Río, su carnaval, sus playas, su sol y… sus pobres. Mientras algunos turistas se relajan sobre la arena caliente, otros escogieron un modo muy diferente de disfrutar de su estancia: visitan favelas, es decir los barrios de chabolas brasileños. Desde una decena de años, el turismo de la pobreza, rebautizado “poorism”, esta en auge. “Cada año, la cantidad de clientes aumenta un 15 %” asegura Marcelo Armstrong, fundador de la agencia Favela Tour que organiza tours en los barrios. “Son mayoritariamente ingleses, estadounidenses y escandinavos. Muchos franceses también. Y a pesar de la crisis, este año será positivo para nosotros”. Este tipo de empresa florece en todos los rincones del mundo. En África del Sur, proponen pasear en Soweto, una de las regiones más pobres del país. En la India, uno puede pasar algunas horas con los niños de las calles de Nueva Delhi.
“La guía estaba tensa”
“El turismo, desde hace tiempo, ni siquiera es una historia de geografía, sino de distancia social” explica Rachid Amirou, sociólogo del turismo, autor de Lo imaginario del turismo cultural (1). “Fuimos a ver a menudo a poblaciones a las que definíamos como ‘autenticas’, lo que generalmente quiere decir ‘pobres’. Esto permite, inconscientemente, que uno verifique su situación de dominación económica. La novedad hoy, es que se convierte en una actividad lucrativa.”
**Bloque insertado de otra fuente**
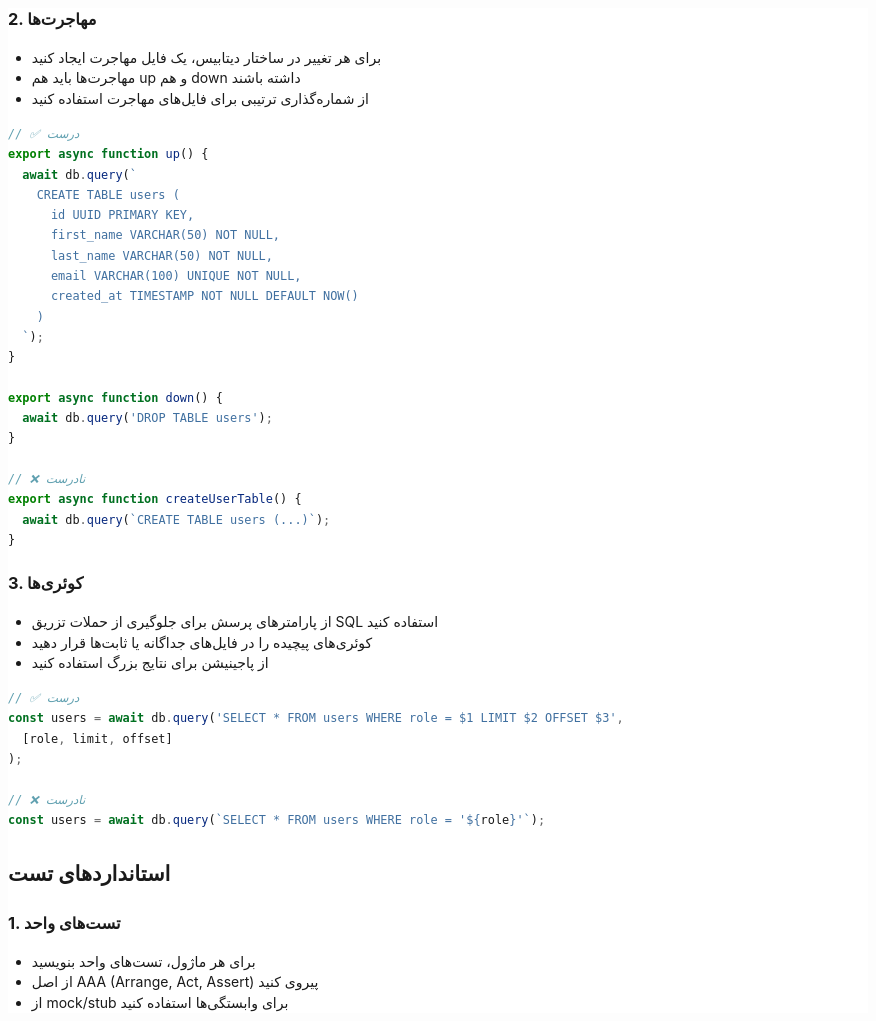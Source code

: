 ### 2. مهاجرت‌ها

- برای هر تغییر در ساختار دیتابیس، یک فایل مهاجرت ایجاد کنید
- مهاجرت‌ها باید هم up و هم down داشته باشند
- از شماره‌گذاری ترتیبی برای فایل‌های مهاجرت استفاده کنید

```typescript
// ✅ درست
export async function up() {
  await db.query(`
    CREATE TABLE users (
      id UUID PRIMARY KEY,
      first_name VARCHAR(50) NOT NULL,
      last_name VARCHAR(50) NOT NULL,
      email VARCHAR(100) UNIQUE NOT NULL,
      created_at TIMESTAMP NOT NULL DEFAULT NOW()
    )
  `);
}

export async function down() {
  await db.query('DROP TABLE users');
}

// ❌ نادرست
export async function createUserTable() {
  await db.query(`CREATE TABLE users (...)`);
}
```

### 3. کوئری‌ها

- از پارامترهای پرسش برای جلوگیری از حملات تزریق SQL استفاده کنید
- کوئری‌های پیچیده را در فایل‌های جداگانه یا ثابت‌ها قرار دهید
- از پاجینیشن برای نتایج بزرگ استفاده کنید

```typescript
// ✅ درست
const users = await db.query('SELECT * FROM users WHERE role = $1 LIMIT $2 OFFSET $3', 
  [role, limit, offset]
);

// ❌ نادرست
const users = await db.query(`SELECT * FROM users WHERE role = '${role}'`);
```

## استانداردهای تست

### 1. تست‌های واحد

- برای هر ماژول، تست‌های واحد بنویسید
- از اصل AAA (Arrange, Act, Assert) پیروی کنید
- از mock/stub برای وابستگی‌ها استفاده کنید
Ganar dinero sacando provecho de los pobres, esto es lo que molesta. “Indecente”, “voyeurista”, son algunos de los calificativos empleados por los detractores del “poorism”. En los foros en línea se desarrolla un debate furioso. Se habla de “curiosidad morbosa”, se reprocha a los turistas comportarse como en un zoológico, buscando escalofríos y volviendo al país diciendo “¡lo hice!”. Sin consideración alguna de aquellas personas sin recursos, a pesar de las migajas distribuidas por las agencias de viajes.
“¡Es superficial y reductor decir esto!”, lamenta Marcelo Armstrong, acostumbrado a estas acusaciones. “Las personas que critican jamás participaron en este tipo de visita.”
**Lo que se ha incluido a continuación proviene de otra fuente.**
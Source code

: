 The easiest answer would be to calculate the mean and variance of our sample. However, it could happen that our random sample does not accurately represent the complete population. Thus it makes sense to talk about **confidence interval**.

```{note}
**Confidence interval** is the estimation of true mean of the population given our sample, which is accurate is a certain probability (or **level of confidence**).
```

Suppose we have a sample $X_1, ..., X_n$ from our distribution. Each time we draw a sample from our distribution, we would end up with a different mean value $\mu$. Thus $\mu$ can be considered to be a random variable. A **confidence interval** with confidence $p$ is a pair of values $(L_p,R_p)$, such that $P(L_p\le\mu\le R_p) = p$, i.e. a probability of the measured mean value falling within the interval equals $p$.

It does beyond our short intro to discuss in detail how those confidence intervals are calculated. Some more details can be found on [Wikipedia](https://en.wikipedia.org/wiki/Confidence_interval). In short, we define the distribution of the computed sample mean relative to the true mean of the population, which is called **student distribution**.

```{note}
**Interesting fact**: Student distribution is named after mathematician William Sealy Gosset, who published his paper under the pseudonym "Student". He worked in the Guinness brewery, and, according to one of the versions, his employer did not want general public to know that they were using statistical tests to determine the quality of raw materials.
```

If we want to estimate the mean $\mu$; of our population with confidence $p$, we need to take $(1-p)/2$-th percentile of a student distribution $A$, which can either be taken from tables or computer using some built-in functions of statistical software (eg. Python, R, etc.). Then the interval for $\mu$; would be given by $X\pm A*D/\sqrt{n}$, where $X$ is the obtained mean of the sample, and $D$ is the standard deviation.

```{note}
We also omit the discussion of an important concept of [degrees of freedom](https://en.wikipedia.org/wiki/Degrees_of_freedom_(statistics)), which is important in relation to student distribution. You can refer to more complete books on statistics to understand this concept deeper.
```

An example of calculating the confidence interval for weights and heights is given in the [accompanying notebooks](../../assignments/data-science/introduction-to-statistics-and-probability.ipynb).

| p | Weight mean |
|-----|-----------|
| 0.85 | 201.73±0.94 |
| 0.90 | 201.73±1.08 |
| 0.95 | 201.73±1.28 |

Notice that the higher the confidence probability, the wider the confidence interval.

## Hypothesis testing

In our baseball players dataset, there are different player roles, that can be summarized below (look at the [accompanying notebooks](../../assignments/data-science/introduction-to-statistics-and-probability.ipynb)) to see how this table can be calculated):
Bart (quien prefiere permanecer en el anonimato), 38 años, tuvo la oportunidad de viajar con Favela Tour el último verano. “Mi preocupación era saber si íbamos a pasear como en un zoológico. Pero me tranquilicé cuando vi que se trataba solo de un microbus, con ocho personas y que el chófer venía de la favela." Al elegir esta visita, aceptó ver la realidad brasileña de muy cerca. “Esto no tenía nada de una puesta en escena. La guía estaba tensa, nos decía no hacer ciertas fotos, en particular las motocicletas que pertenecían a traficantes.”
La agencia, garantía moral
Más allá de la visita misma, los turistas a menudo reivindican un aspecto “solidario”. “El gobierno intenta minimizar la importancia de las favelas”, afirma Bart. “Hablando de lo que vimos, damos a conocer esta realidad.” Bart publica sus fotos e impresiones en Internet.
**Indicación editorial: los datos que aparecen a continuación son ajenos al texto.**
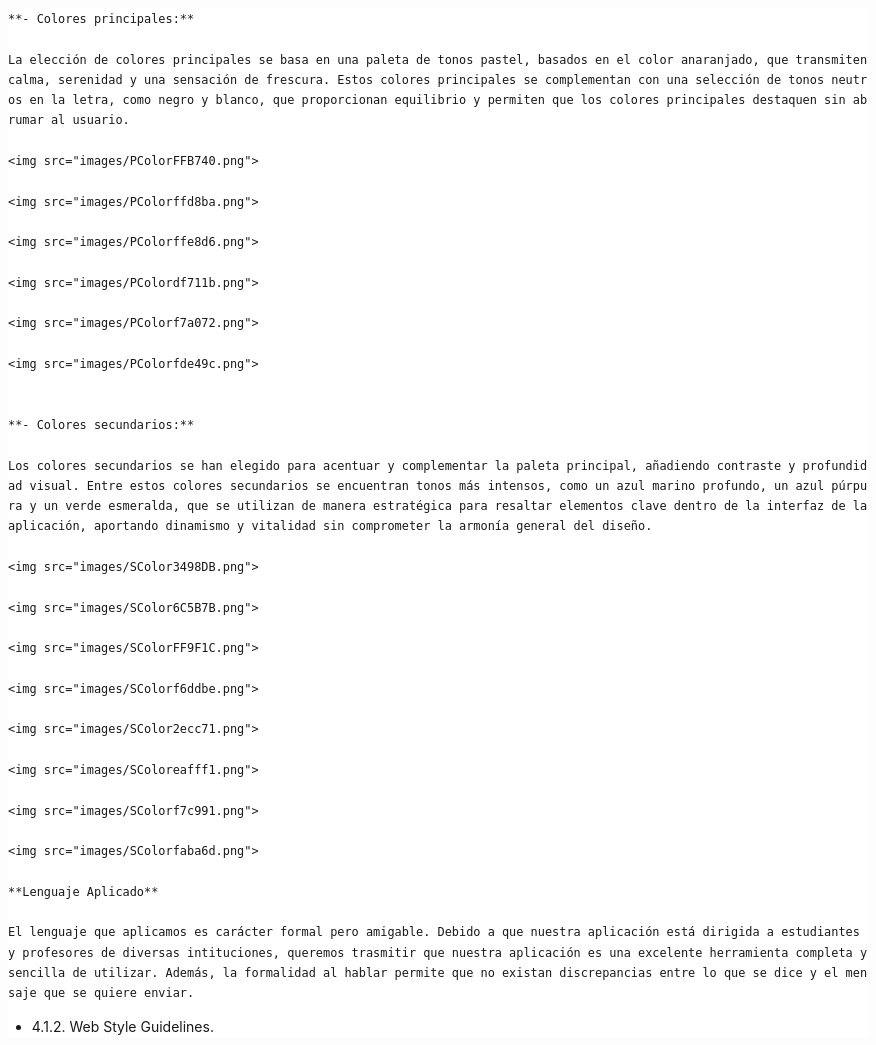 	**- Colores principales:**

	La elección de colores principales se basa en una paleta de tonos pastel, basados en el color anaranjado, que transmiten calma, serenidad y una sensación de frescura. Estos colores principales se complementan con una selección de tonos neutros en la letra, como negro y blanco, que proporcionan equilibrio y permiten que los colores principales destaquen sin abrumar al usuario.

	<img src="images/PColorFFB740.png">

	<img src="images/PColorffd8ba.png">

	<img src="images/PColorffe8d6.png">

	<img src="images/PColordf711b.png">

	<img src="images/PColorf7a072.png">

	<img src="images/PColorfde49c.png">


	**- Colores secundarios:**

	Los colores secundarios se han elegido para acentuar y complementar la paleta principal, añadiendo contraste y profundidad visual. Entre estos colores secundarios se encuentran tonos más intensos, como un azul marino profundo, un azul púrpura y un verde esmeralda, que se utilizan de manera estratégica para resaltar elementos clave dentro de la interfaz de la aplicación, aportando dinamismo y vitalidad sin comprometer la armonía general del diseño.

	<img src="images/SColor3498DB.png">

	<img src="images/SColor6C5B7B.png">

	<img src="images/SColorFF9F1C.png">

	<img src="images/SColorf6ddbe.png">

	<img src="images/SColor2ecc71.png">

	<img src="images/SColoreafff1.png">

	<img src="images/SColorf7c991.png">

	<img src="images/SColorfaba6d.png">

	**Lenguaje Aplicado**

	El lenguaje que aplicamos es carácter formal pero amigable. Debido a que nuestra aplicación está dirigida a estudiantes y profesores de diversas intituciones, queremos trasmitir que nuestra aplicación es una excelente herramienta completa y sencilla de utilizar. Además, la formalidad al hablar permite que no existan discrepancias entre lo que se dice y el mensaje que se quiere enviar.

  - 4.1.2. Web Style Guidelines.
A fin de asociar la solidaridad a su imagen, Favela Tour, como la inmensa mayoría de estas agencias, se involucra en proyectos sociales y financia una escuela. “La población entiende y acepta nuestro papel social”, afirma Marcelo Armstrong.
El sociólogo Rachid Amirou se muestra más reservado. “La agencia es una garantía moral: ‘¡No se preocupe de las cuestiones éticas, nos ocupamos de todo!’ Es un modo hábil de disculpar y de deresponsabilizar a la gente.” Y funciona. “Los turistas se van con el vago sentimiento de bondad. Pero cuando se analiza, detrás no hay nada. Si esta forma de turismo no se lleva a cabo con una reflexión, es efectivamente voyeurismo.”
Es más, parte del dinero acaba en los bolsillos de los traficantes. Un paso obligado para andar en las favelas.
Efectos nefastos
La vida local puede estar bastante trastornada por este nuevo turismo. "Las agencias hacen negocio con algunas personas que, a final de cuentas, ganan mucho dinero", subraya al especialista del turismo. "Viendo esto, otros abandonan sus actividades para volverse hacia el turismo. Llegamos con buenas intenciones, y finalmente deshacemos toda una organización socioeconómica."
Para evitar este escollo, la ONG Abaquar, que propone visitas de favelas, decidió hacerlo en el marco de una cooperativa. "Los habitantes están directamente implicados, son ellos quienes toman las decisiones y que hacen todo", explica Jerôme Auriac (2), responsable de la antena parisina de la organización."Hay en ellos una verdadera voluntad de involucrarse y de desarrollar sus fuentes de ingresos."
¿Después del turismo justo, después del turismo de la pobreza, estaríamos asistiendo a la emergencia de un "turismo justo de la pobreza"?